Le chômage au Canada avant 1929
En 1918, le gouvernement fédéral adopte une loi pour la création d’un réseau national de bureaux publics de placement. À cette même époque, des syndicats commencent à revendiquer un régime d’assurance-chômage canadien. Le gouvernement leur répond alors que c’est l’économie de marché qui finira par résorber le problème du chômage. Il faut laisser le marché fonctionner sans entraves !
Ce sont les villes qui portent secours aux chômeurs. Le gouvernement fédéral se contente de créer le « Patriotic Fund » qui dédommage les sans-emploi qui ont contribué à l’effort de guerre et il accepte de défrayer le tiers des coûts encourus par les villes pour aider les personnes en chômage.

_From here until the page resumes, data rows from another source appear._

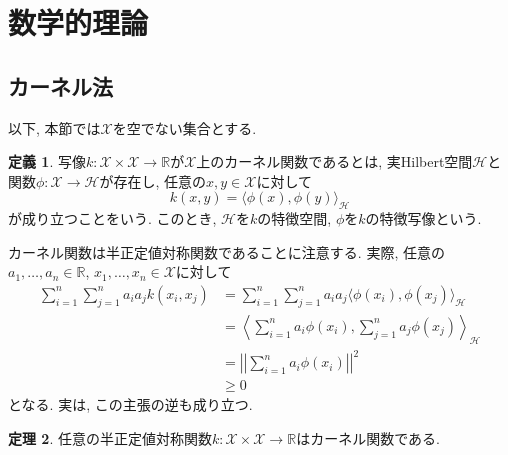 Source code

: \documentclass[uplatex]{jsarticle}
\theoremstyle{definition}
\newtheorem{definition}{定義}[section]
\newtheorem{theorem}[definition]{定理}
\numberwithin{equation}{section}
\newcommand{\R}{\mathbb{R}}
\newcommand{\norm}[1]{\left|\left|#1\right|\right|}
\begin{document}
\section{数学的理論}
\subsection{カーネル法}
以下, 本節では$\mathcal{X}$を空でない集合とする.
\begin{definition}
    写像$k \colon \mathcal{X} \times \mathcal{X} \to \R$が$\mathcal{X}$上のカーネル関数であるとは, 実Hilbert空間$\mathcal{H}$と関数$\phi \colon \mathcal{X} \to \mathcal{H}$が存在し, 任意の$x, y \in \mathcal{X}$に対して
    \begin{equation}
        k(x, y) = \langle\phi(x), \phi(y)\rangle_{\mathcal{H}}
    \end{equation}
    が成り立つことをいう.
    このとき, $\mathcal{H}$を$k$の特徴空間, $\phi$を$k$の特徴写像という.
\end{definition}
カーネル関数は半正定値対称関数であることに注意する.
実際, 任意の$a_{1}, \dots, a_{n} \in \R$, $x_{1}, \dots, x_{n} \in \mathcal{X}$に対して
\begin{align*}
    \sum_{i = 1}^{n} \sum_{j = 1}^{n} a_{i}a_{j}k(x_{i}, x_{j})
    &= \sum_{i = 1}^{n} \sum_{j = 1}^{n} a_{i}a_{j}\langle\phi(x_{i}), \phi(x_{j})\rangle_{\mathcal{H}} \\
    &= \left\langle\sum_{i = 1}^{n} a_{i}\phi(x_{i}), \sum_{j = 1}^{n} a_{j}\phi(x_{j})\right\rangle_{\mathcal{H}} \\
    &= \norm{\sum_{i = 1}^{n} a_{i}\phi(x_{i})}^{2} \\
    &\geq 0
\end{align*}
となる.
実は, この主張の逆も成り立つ.
\begin{theorem}
    任意の半正定値対称関数$k \colon \mathcal{X} \times \mathcal{X} \to \R$はカーネル関数である.
\end{theorem}
\end{document}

1929-1939 : La Grande Dépression
À Montréal, la classe ouvrière se mobilise lors de nombreuses manifestations. De plus, elle résiste aux évictions, fait la grève sur les chantiers de travaux publics, se mobilise contre les mauvaises conditions dans les refuges, refuse de payer les factures de gaz, d’eau et d’électricité. L’État répond alors par la répression. Les arrestations, procès, déportations et incarcérations se comptent par centaines. Pour la bourgeoisie, l’Église catholique et les différents paliers gouvernementaux, tout acte de révolte de la part des sans-emploi est perçu comme étant le fruit de l’agitation communiste et fomentée par des éléments étrangers. La grande majorité des rassemblements et des manifestations sont dispersés violemment par la police.

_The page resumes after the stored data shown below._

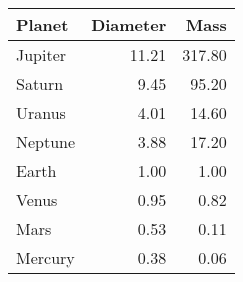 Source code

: \begin{table*}[tb]
{\begin{tabularx}{0.3\linewidth}{@{}Xrr@{}}
  \end{tabularx}
  \hspace{\fill}
  \begin{tabularx}{0.3\linewidth}{@{}Xrr@{}} %
    \toprule
    Planet & Diameter & Mass \\
    \midrule
    Jupiter & 11.21 & 317.80 \\
    Saturn & 9.45 & 95.20 \\
    Uranus & 4.01 & 14.60 \\
    Neptune & 3.88 & 17.20 \\
    Earth & 1.00 & 1.00 \\
    Venus & 0.95 & 0.82 \\
    Mars & 0.53 & 0.11 \\
    Mercury & 0.38 & 0.06 \\
    \bottomrule
  \end{tabularx}
  }
\end{table*} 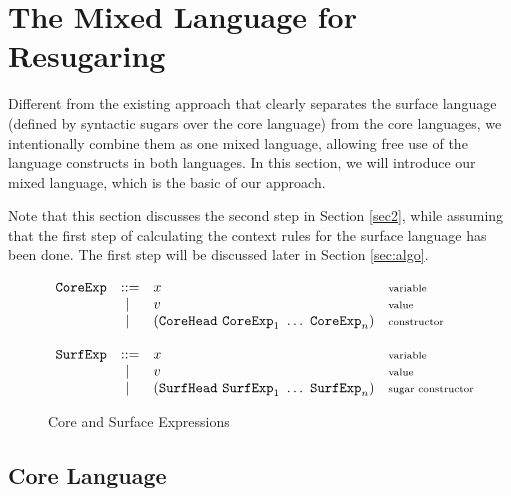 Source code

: \section{The Mixed Language for Resugaring}
\label{sec:language}

Different from the existing approach that clearly separates the surface language (defined by syntactic sugars over the core language) from the core languages, we intentionally combine them as one mixed language, allowing free use of the language constructs in both languages. In this section, we will introduce our mixed language, which is the basic of our approach.

Note that this section discusses the second step in Section \ref{sec2}, while
assuming that the first step of calculating the context rules for the surface language has been done. The first step will be discussed later in Section \ref{sec:algo}.


\begin{figure}[t]
	\begin{flushleft}
	{\footnotesize
	\[
	\begin{array}{lllll}
	\mbox{\tt CoreExp} &::=& x  & \mbox{{\scriptsize variable}}\\
	&~|~& v  & \mbox{{\scriptsize value}}\\
	&~|~& (\mbox{\tt CoreHead}~\mbox{\tt CoreExp}_1~\ldots~\mbox{\tt CoreExp}_n) & \mbox{{\scriptsize constructor}}\\
	\\
	\mbox{\tt SurfExp} &::=& x  & \mbox{{\scriptsize variable}}\\
	&~|~& v  & \mbox{{\scriptsize value}}\\
	&~|~& (\mbox{\tt SurfHead}~\mbox{\tt SurfExp}_1~\ldots~\mbox{\tt SurfExp}_n) & \mbox{{\scriptsize sugar constructor}}\\
	\end{array}
	\]
	}
	\end{flushleft}


		\caption{Core and Surface Expressions}
		\label{fig:expression}
	\end{figure}

\subsection{Core Language}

La situation s’enflamme en 1935. Les hommes entassés dans les camps de travail de Colombie-Britannique déclenchent la grève. En mai 1935, les grévistes et leurs alliés entreprennent une grande marche vers Ottawa. Le gouvernement Bennett n’a aucunement l’intention d’accueillir les marcheurs dans la capitale. La Gendarmerie royale du Canada (GRC) intervient le 1er juillet à Régina et les dirigeants du mouvement sont arrêtés. Après les événements de Saskatchewan, quatre autres marches se mettent en branle à partir de Winnipeg, du nord et du sud de l’Ontario et de Montréal. Dans la métropole, les autorités font tout pour empêcher le départ de la marche. Huit cents policiers sont mobilisés et un «cordon sanitaire» est dressé autour de Montréal et de ses banlieues. Les rassemblements sont interdits partout en ville, même dans les parcs et les terrains de jeux, et ce, pour l’ensemble de l’été. Quelques centaines de marcheurs sont par la suite arrêtés et traduits en justice.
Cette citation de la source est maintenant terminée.